• WHAT THE EXERCISE ASKS: Which lines in the records below contain the word "know"? Copy each of them.

DATA RECORDS below:

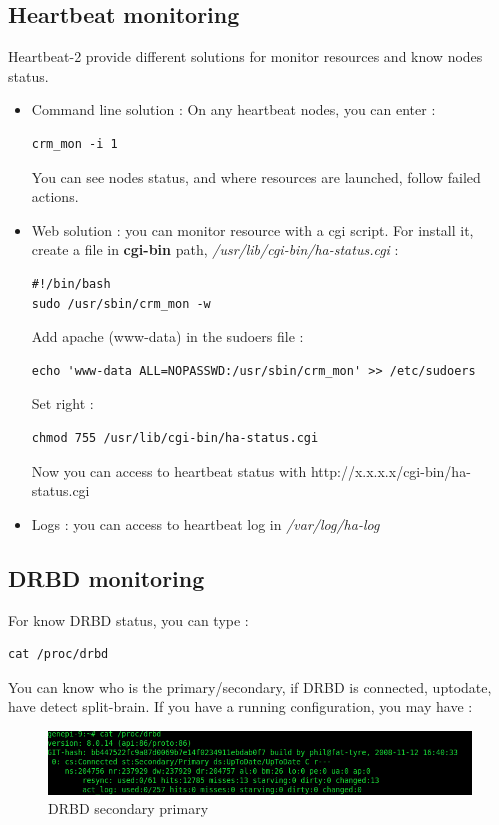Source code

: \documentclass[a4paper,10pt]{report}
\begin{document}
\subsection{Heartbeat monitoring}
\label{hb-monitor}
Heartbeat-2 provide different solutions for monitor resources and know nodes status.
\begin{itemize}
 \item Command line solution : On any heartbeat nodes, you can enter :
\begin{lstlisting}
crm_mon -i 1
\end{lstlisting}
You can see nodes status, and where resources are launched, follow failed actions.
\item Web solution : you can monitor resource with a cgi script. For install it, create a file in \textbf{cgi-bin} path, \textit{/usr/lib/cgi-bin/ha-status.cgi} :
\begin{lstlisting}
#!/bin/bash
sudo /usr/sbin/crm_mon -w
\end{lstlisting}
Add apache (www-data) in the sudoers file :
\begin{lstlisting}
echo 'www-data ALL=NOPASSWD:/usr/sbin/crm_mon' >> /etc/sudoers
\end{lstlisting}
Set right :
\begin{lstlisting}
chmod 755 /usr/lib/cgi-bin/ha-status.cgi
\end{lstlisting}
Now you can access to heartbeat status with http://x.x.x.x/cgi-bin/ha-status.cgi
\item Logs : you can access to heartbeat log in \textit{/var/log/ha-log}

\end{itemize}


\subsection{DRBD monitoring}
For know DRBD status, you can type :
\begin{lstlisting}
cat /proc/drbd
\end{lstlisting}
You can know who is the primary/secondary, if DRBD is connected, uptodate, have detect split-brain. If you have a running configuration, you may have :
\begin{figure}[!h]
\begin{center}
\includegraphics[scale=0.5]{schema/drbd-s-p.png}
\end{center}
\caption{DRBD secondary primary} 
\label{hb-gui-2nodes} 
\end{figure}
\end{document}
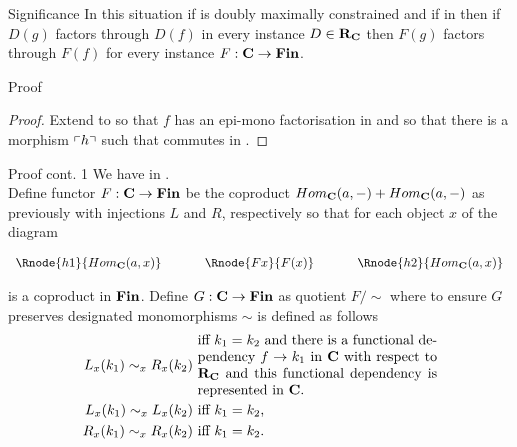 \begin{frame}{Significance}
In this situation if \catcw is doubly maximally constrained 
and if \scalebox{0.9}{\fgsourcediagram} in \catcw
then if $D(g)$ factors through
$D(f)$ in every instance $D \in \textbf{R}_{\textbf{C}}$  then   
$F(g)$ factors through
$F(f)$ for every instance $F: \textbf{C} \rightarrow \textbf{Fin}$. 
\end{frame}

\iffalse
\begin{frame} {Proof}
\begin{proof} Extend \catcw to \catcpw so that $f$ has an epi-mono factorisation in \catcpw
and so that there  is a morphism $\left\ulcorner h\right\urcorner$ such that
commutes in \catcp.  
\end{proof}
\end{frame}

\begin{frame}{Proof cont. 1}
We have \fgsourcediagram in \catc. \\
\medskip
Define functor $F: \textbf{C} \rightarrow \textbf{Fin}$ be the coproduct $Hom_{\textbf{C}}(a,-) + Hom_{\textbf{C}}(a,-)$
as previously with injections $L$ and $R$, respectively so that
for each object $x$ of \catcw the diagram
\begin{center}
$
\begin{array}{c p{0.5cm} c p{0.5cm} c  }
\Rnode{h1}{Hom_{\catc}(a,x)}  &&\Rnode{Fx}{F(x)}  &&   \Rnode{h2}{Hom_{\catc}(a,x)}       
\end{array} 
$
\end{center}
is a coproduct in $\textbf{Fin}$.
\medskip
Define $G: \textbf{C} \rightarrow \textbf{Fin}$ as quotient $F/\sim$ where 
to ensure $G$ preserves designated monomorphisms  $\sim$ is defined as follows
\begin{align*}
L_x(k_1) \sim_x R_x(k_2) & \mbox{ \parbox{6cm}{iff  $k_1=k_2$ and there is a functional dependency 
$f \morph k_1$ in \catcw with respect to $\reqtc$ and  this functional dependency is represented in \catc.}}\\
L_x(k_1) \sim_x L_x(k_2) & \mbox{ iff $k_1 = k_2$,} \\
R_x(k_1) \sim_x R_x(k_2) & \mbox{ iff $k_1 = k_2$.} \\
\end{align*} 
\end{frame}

End of DATA RECORDS.

• RESPONSE TO THE TASK:
Heartbeat-2 provide different solutions for monitor resources and know nodes status.
For know DRBD status, you can type :
You can know who is the primary/secondary, if DRBD is connected, uptodate, have detect split-brain. If you have a running configuration, you may have :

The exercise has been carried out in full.